This is Signature Atelier (part 2)

Creative director Andreea Bădală on the importance of adding tiny luxuries to your life and more Signature secrets.

Maybe this sounds idealistic, but my dream was to keep that nucleus from the innocent stage of building a brand, when you start with nothing but creating in mind. In the beginning, you only want to turn your ideas into reality. That innocence involves great effort and fantasy. And the big challenge, as you grow, as a designer and as a business, is to keep the imagination vivid, while adding the grown-up touch.

Signature Atelier offers our clients products that are made for them, according to their sizes and body types. It includes dresses, bodysuits, skirts, leggings and kimonos. We use elegant colors like nude, red, wine, blush and black. It is not only about translating an inspiration into a product, but also about being part of a larger movement, where women enjoy their femininity, sensuality, and their capacity to dress according to their needs.

It is also a return to essence, to well tailored fashion products – a statement for quality, not quantity, for personalized products, not one size fits all. Any Signature Atelier item is like a collectable that you can also wear.

Time is luxury. It’s not something we can afford to waste anymore. And Signature Atelier means a lot of time spent completing a single piece. It also means patience, which is almost a virtue nowadays. To spend 8 to 16 hours just to sew an item, not including the training of people, the adjustments, the conversation with the customer – that is luxury to me.

One of the best things about Signature Atelier is that it allows a conversation with the client, it creates a unique energy around the whole process. You cut that fabric for somebody in particular. From the second the order is placed, it’s a piece that we’re making for X. It comes with a name. And that changes everything.

I think it’s important to state that yes, the Zest piece looks like a corset, but it doesn’t follow a corset construction. We don’t use bones, we only use wires for one model. Those spectacular pieces are really easy to wear, considering they are inspired by something as constricting as corsets can be.
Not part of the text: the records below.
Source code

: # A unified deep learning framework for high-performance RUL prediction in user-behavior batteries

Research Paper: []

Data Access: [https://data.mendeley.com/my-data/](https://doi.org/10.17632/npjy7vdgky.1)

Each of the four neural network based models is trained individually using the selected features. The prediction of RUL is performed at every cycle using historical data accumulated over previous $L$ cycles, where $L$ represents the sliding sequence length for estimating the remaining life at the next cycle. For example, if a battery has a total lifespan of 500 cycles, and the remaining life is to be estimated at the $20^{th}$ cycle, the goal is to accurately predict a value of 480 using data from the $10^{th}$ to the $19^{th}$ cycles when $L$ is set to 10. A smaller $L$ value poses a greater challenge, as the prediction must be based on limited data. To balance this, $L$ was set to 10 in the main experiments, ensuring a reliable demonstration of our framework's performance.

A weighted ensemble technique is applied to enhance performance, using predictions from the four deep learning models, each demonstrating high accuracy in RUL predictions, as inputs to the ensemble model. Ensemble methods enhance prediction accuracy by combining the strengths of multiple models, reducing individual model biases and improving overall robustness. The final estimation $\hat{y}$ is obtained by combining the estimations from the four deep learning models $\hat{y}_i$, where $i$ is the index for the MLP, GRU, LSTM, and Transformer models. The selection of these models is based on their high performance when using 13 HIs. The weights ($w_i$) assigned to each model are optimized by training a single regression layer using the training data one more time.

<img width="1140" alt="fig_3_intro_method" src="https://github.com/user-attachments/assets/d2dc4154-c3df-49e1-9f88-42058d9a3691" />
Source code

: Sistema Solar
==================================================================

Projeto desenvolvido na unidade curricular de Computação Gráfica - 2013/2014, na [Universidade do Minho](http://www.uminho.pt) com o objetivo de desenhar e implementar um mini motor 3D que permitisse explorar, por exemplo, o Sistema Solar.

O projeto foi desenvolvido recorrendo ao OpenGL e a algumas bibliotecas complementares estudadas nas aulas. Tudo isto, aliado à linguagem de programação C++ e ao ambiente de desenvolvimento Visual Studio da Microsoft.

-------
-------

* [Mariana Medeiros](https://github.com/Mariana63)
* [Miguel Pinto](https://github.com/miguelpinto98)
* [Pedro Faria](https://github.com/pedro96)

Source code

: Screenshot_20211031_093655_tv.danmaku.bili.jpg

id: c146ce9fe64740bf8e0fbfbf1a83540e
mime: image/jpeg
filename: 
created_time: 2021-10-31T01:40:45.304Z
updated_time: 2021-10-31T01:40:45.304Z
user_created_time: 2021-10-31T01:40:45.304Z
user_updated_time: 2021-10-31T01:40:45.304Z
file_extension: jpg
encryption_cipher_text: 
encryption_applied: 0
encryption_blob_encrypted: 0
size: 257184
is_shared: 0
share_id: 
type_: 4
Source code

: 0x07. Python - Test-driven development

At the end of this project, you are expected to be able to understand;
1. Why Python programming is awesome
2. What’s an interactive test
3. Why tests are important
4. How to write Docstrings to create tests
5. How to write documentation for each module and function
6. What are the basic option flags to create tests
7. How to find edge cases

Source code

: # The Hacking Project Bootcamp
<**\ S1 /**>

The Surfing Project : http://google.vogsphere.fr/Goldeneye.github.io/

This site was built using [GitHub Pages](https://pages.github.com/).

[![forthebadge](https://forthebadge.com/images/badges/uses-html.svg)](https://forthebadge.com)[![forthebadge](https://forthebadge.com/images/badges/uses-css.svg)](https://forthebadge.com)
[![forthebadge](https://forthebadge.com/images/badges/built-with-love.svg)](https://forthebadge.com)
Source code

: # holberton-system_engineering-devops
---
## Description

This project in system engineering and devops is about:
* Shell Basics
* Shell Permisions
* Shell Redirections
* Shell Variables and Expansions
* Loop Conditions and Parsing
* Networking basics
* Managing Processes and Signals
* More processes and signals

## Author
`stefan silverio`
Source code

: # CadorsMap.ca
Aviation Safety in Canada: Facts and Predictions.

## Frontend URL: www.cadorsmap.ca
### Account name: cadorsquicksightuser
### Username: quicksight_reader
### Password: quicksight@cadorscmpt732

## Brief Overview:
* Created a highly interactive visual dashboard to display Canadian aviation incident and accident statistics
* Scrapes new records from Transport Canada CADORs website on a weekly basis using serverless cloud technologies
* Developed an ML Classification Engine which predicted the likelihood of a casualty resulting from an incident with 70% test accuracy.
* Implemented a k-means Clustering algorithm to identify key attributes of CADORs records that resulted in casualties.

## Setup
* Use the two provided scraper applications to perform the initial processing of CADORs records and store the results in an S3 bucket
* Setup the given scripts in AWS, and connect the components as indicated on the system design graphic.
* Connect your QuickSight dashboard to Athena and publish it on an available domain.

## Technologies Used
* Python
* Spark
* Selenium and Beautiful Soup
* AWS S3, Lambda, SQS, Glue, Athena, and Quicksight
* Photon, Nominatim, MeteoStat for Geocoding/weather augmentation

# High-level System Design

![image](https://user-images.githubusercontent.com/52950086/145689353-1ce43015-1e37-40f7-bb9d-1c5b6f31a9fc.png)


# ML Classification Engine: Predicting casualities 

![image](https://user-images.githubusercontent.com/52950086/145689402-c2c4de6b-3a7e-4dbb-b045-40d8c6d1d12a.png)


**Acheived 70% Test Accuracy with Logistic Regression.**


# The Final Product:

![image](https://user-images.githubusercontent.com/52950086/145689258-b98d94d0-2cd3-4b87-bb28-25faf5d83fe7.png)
We also found inspiration in shapewear. Translating this into pret-a-porter requires so much attention while sewing. For the Stark series we use a lot of elastic bands. You can only piece them together if you have certain skills.

As a designer, I think such a line requires of you to become much more technical, because the changes are much more subtle, so you have to pay great attention to the technicians you work with and to stay close during the whole process. Because it is not only about the uniqueness of the design, but it is also about how practical and comfortable it is. And you cannot achieve all those things without great technical design.


Celebrities have not only validated the product selection for Signature Atelier, but they also validated a direction of the brand. Pieces such as the Sculpt Bodysuit and Sculpt Bra Top or the Zest Long Dress have received enthusiastic responses since 2015. We are talking about stylists and celebrities who are extremely up to date and who have an immense array of products and brands they can choose from. The fact that they choose us is an essential validation.

I, too, have my own personal favorites. The Sculpt Bodysuit obsesses me. I dream of making it in any possible color, according to the desires of every customer. I imagine it with embroidery, I imagine it as a piece of jewelry. We, designers, already took dresses to the next level. But to take the bodysuit to another level… It’s a difficult task, because it’s not as easy to wear as a dress is. But I really want to achieve that.

I also still love the Zest Corset, and I find it extremely powerful. To me, these are pieces that you can discover 25 years from now, in a closet, and they will speak about fashion history. I don’t want it to sound presumptuous, but I believe in them, I personify them, I ignore I made them. It’s pure trust.